Art
12:16:00 AMIn Tallinn we had art therapy classes, where we could make all kinds of works. In Tartu we have different kind of therapy, which is still quite similar, but there is also an option to do more, like knitting and crocheting, solve puzzles etc.
I gathered my focus and decided to do some art. I don't think my ideas are too original... or I dunno. They are really simple pictures, but I decided to show what I have made. A bit easier topic for a change.
Cacti. It was really calming to make this. Since the day I went to old town to draw/paint with my friend, I have been wanting to paint with akvarels. Yesterday I finally got to do it and I am pleased. Unfortunately there was not akvarel paper, so I needed to work fast so the paper would not become completely soaked.

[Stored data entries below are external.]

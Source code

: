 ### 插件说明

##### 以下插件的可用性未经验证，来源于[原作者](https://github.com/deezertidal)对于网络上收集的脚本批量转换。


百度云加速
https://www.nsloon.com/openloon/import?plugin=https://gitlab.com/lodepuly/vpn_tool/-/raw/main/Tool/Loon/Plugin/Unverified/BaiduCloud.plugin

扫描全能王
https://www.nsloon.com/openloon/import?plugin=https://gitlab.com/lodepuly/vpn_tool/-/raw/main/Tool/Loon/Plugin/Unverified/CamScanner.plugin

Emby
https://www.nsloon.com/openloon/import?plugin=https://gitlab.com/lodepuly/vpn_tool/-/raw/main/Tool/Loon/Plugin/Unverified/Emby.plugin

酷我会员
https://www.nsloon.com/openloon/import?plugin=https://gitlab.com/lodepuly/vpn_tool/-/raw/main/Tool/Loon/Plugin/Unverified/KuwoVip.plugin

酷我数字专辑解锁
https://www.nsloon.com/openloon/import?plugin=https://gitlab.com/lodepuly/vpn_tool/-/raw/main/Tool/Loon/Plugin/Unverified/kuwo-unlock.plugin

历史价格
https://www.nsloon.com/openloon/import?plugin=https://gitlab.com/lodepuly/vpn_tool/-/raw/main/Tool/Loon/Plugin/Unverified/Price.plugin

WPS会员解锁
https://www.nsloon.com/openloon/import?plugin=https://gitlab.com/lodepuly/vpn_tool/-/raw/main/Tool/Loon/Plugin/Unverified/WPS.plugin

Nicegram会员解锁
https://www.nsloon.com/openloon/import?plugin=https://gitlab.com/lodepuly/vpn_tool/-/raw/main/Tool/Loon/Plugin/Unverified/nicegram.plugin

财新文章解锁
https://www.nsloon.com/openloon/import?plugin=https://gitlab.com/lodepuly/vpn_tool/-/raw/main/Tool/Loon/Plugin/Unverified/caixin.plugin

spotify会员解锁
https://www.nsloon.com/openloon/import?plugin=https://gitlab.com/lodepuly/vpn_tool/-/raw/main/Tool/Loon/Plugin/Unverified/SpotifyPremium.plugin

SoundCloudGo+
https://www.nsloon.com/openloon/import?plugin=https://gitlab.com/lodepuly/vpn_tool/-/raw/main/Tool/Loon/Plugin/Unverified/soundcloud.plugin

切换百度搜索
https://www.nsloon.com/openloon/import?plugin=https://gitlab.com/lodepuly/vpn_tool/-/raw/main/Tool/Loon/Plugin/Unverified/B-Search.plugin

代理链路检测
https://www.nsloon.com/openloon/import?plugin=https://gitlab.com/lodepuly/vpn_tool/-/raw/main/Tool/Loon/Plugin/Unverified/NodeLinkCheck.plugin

I used a puzzle box as a canvas, but it fits with the theme of this work. I was thinking about the future trip to Japan in February. Just something made with a pen, nothing special.
My emotions are currently still offline, but I am noticing them switching on on some occasions. For example I have cried a lot. :D And it is good, because I don't feel so numb anymore.
I hope that these tears will grow into something good and beautiful. I have gotten so many nice comments from people doing well in or after their recovery, so I am finally starting to become more hopeful. Maybe I will get rid of anorexia for good. There is hope.
The brain needs to grow, thoughts need to change, hope must sprout.
I was thinking that maybe I shouldn't post about hospital so much. Maybe I shouldn't talk about my recovery. Maybe it is too much and it makes people feel bad. Maybe I will be more general or... protect some more serious posts with passwpord? If you have any thoughts regarding it, please let me know.